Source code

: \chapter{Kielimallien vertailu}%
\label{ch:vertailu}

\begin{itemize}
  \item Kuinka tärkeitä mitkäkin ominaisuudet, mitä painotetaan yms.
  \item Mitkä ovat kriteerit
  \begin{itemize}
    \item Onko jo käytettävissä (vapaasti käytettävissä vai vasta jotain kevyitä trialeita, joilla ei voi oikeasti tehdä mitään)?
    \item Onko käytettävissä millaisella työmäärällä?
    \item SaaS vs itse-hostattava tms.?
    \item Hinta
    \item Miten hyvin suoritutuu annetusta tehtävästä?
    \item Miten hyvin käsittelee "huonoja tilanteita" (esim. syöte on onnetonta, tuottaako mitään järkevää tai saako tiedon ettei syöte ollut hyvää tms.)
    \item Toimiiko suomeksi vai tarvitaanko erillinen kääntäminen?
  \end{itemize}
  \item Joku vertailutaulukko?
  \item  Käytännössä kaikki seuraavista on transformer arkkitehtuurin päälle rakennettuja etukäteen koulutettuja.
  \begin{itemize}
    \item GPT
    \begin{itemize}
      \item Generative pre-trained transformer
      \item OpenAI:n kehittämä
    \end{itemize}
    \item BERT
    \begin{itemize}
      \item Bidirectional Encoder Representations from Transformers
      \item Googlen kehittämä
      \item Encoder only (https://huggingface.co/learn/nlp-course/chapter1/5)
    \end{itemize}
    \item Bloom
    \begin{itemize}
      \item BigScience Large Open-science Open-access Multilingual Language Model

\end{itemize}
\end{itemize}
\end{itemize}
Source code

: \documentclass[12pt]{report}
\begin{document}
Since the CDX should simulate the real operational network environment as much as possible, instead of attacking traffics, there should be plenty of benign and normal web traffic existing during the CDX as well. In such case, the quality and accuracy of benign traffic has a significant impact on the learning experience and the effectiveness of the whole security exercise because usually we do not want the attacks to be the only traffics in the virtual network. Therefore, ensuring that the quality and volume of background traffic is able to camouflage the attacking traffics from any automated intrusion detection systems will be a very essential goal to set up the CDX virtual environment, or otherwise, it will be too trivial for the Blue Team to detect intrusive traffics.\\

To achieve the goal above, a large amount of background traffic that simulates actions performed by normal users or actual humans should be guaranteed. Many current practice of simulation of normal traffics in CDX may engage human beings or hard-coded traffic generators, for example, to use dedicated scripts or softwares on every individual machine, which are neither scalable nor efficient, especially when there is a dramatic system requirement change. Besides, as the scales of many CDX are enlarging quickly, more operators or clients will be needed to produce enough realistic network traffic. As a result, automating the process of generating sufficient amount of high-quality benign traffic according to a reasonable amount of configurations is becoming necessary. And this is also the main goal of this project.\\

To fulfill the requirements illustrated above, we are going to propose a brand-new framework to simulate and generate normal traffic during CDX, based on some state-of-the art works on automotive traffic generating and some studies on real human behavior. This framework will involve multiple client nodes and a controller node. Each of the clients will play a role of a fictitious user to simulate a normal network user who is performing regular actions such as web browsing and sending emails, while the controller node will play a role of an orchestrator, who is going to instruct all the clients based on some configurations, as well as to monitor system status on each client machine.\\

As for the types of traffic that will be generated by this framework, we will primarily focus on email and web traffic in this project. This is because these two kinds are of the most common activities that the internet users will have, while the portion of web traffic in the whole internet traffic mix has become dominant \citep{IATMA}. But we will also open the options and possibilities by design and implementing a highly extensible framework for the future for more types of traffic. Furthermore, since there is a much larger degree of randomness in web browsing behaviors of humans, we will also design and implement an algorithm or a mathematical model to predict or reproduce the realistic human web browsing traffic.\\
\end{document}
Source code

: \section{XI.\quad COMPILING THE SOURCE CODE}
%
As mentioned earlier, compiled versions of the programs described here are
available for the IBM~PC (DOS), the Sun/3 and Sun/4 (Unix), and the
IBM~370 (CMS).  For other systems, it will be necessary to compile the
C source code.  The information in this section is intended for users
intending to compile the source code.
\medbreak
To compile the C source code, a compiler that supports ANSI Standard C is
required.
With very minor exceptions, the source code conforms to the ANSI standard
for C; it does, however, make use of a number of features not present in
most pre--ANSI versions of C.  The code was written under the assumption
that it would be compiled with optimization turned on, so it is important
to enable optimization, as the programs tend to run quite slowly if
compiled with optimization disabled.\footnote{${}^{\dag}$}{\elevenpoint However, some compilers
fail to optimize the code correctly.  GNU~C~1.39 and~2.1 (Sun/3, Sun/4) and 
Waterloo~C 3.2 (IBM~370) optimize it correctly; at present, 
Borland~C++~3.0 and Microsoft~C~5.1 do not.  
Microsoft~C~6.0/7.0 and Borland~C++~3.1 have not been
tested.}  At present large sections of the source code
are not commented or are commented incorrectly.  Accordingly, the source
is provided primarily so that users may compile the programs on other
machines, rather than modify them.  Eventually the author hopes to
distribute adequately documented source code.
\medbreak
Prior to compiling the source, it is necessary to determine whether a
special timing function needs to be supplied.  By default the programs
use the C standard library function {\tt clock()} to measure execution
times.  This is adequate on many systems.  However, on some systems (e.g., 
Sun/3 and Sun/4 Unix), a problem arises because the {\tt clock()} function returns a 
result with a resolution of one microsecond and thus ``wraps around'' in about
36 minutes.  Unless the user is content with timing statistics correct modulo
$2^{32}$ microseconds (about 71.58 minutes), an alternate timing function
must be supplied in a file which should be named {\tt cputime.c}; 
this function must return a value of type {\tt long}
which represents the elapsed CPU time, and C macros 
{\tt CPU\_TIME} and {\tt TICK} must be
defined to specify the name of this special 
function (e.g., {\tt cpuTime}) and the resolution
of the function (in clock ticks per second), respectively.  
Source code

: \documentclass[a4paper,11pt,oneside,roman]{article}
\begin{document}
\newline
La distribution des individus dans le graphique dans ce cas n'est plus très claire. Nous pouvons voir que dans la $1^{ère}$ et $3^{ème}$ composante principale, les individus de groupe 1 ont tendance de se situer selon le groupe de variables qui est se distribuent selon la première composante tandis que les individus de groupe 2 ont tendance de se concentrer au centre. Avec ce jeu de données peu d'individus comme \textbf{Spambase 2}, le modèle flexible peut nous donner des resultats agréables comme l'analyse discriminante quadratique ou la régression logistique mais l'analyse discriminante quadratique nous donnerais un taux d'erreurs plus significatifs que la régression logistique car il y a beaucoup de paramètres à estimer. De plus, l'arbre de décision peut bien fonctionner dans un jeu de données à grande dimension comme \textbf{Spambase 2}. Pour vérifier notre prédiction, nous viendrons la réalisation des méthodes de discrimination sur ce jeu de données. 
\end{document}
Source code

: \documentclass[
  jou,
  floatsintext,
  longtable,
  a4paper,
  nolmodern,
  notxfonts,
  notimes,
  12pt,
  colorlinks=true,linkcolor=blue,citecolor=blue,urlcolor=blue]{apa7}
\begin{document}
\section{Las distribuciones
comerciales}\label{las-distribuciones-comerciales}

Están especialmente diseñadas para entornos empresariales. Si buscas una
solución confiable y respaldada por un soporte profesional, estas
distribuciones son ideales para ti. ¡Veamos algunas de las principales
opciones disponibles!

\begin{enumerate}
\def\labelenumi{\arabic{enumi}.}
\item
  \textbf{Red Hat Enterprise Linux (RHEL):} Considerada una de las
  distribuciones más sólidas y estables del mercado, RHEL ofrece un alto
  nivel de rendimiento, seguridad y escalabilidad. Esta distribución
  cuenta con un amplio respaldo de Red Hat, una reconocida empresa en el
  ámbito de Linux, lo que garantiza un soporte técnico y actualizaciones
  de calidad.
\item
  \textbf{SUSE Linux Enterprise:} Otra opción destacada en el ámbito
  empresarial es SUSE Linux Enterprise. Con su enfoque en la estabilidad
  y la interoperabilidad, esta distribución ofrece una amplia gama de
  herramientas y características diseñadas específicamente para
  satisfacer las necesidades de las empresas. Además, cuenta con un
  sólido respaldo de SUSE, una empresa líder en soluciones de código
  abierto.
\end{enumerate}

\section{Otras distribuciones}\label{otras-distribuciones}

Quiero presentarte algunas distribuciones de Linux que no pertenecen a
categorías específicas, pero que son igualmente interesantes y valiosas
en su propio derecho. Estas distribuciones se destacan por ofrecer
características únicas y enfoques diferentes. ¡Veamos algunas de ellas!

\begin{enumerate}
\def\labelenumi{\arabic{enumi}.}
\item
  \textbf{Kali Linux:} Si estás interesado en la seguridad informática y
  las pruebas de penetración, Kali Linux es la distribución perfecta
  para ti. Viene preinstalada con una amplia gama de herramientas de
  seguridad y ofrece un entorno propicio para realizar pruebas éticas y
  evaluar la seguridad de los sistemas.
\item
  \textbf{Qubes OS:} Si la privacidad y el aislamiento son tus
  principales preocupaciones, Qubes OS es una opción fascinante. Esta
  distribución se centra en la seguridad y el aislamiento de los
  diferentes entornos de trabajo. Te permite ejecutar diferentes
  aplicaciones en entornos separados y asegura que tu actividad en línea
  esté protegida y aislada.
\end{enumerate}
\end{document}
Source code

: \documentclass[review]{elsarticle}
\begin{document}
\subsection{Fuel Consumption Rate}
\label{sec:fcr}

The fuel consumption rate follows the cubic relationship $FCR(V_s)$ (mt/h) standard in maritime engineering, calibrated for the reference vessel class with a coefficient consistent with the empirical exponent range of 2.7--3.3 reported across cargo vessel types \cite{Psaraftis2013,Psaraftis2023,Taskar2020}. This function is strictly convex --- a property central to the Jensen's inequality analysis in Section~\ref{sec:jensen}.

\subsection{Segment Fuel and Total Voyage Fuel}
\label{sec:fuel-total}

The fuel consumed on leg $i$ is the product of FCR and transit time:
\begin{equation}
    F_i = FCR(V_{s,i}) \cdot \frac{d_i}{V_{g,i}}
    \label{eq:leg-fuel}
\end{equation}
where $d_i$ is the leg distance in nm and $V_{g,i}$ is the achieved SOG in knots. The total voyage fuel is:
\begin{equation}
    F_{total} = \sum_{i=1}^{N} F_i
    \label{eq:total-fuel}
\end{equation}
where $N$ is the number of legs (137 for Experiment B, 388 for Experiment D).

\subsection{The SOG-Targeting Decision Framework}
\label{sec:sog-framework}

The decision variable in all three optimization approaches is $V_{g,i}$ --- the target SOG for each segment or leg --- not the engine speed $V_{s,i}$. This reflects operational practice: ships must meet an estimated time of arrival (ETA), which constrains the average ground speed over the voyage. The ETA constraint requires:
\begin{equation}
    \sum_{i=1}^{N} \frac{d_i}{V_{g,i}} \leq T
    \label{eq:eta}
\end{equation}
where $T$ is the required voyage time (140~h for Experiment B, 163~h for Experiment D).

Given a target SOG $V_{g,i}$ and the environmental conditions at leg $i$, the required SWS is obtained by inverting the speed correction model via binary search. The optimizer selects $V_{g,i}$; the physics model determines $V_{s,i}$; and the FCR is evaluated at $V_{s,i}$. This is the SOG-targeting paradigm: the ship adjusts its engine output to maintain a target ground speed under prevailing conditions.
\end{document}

▶ TASK ITEM:
Copy out each line of the data above, exactly, if it lies between the line holding "empresarial es SUSE" and the line holding "diferentes entornos de", inclusive; copy no other line.

▶ SOLUTION TO THIS EXERCISE:
  empresarial es SUSE Linux Enterprise. Con su enfoque en la estabilidad
  y la interoperabilidad, esta distribución ofrece una amplia gama de
  herramientas y características diseñadas específicamente para
  satisfacer las necesidades de las empresas. Además, cuenta con un
  sólido respaldo de SUSE, una empresa líder en soluciones de código
  abierto.
\end{enumerate}

\section{Otras distribuciones}\label{otras-distribuciones}

Quiero presentarte algunas distribuciones de Linux que no pertenecen a
categorías específicas, pero que son igualmente interesantes y valiosas
en su propio derecho. Estas distribuciones se destacan por ofrecer
características únicas y enfoques diferentes. ¡Veamos algunas de ellas!

\begin{enumerate}
\def\labelenumi{\arabic{enumi}.}
\item
  \textbf{Kali Linux:} Si estás interesado en la seguridad informática y
  las pruebas de penetración, Kali Linux es la distribución perfecta
  para ti. Viene preinstalada con una amplia gama de herramientas de
  seguridad y ofrece un entorno propicio para realizar pruebas éticas y
  evaluar la seguridad de los sistemas.
\item
  \textbf{Qubes OS:} Si la privacidad y el aislamiento son tus
  principales preocupaciones, Qubes OS es una opción fascinante. Esta
  distribución se centra en la seguridad y el aislamiento de los
  diferentes entornos de trabajo. Te permite ejecutar diferentes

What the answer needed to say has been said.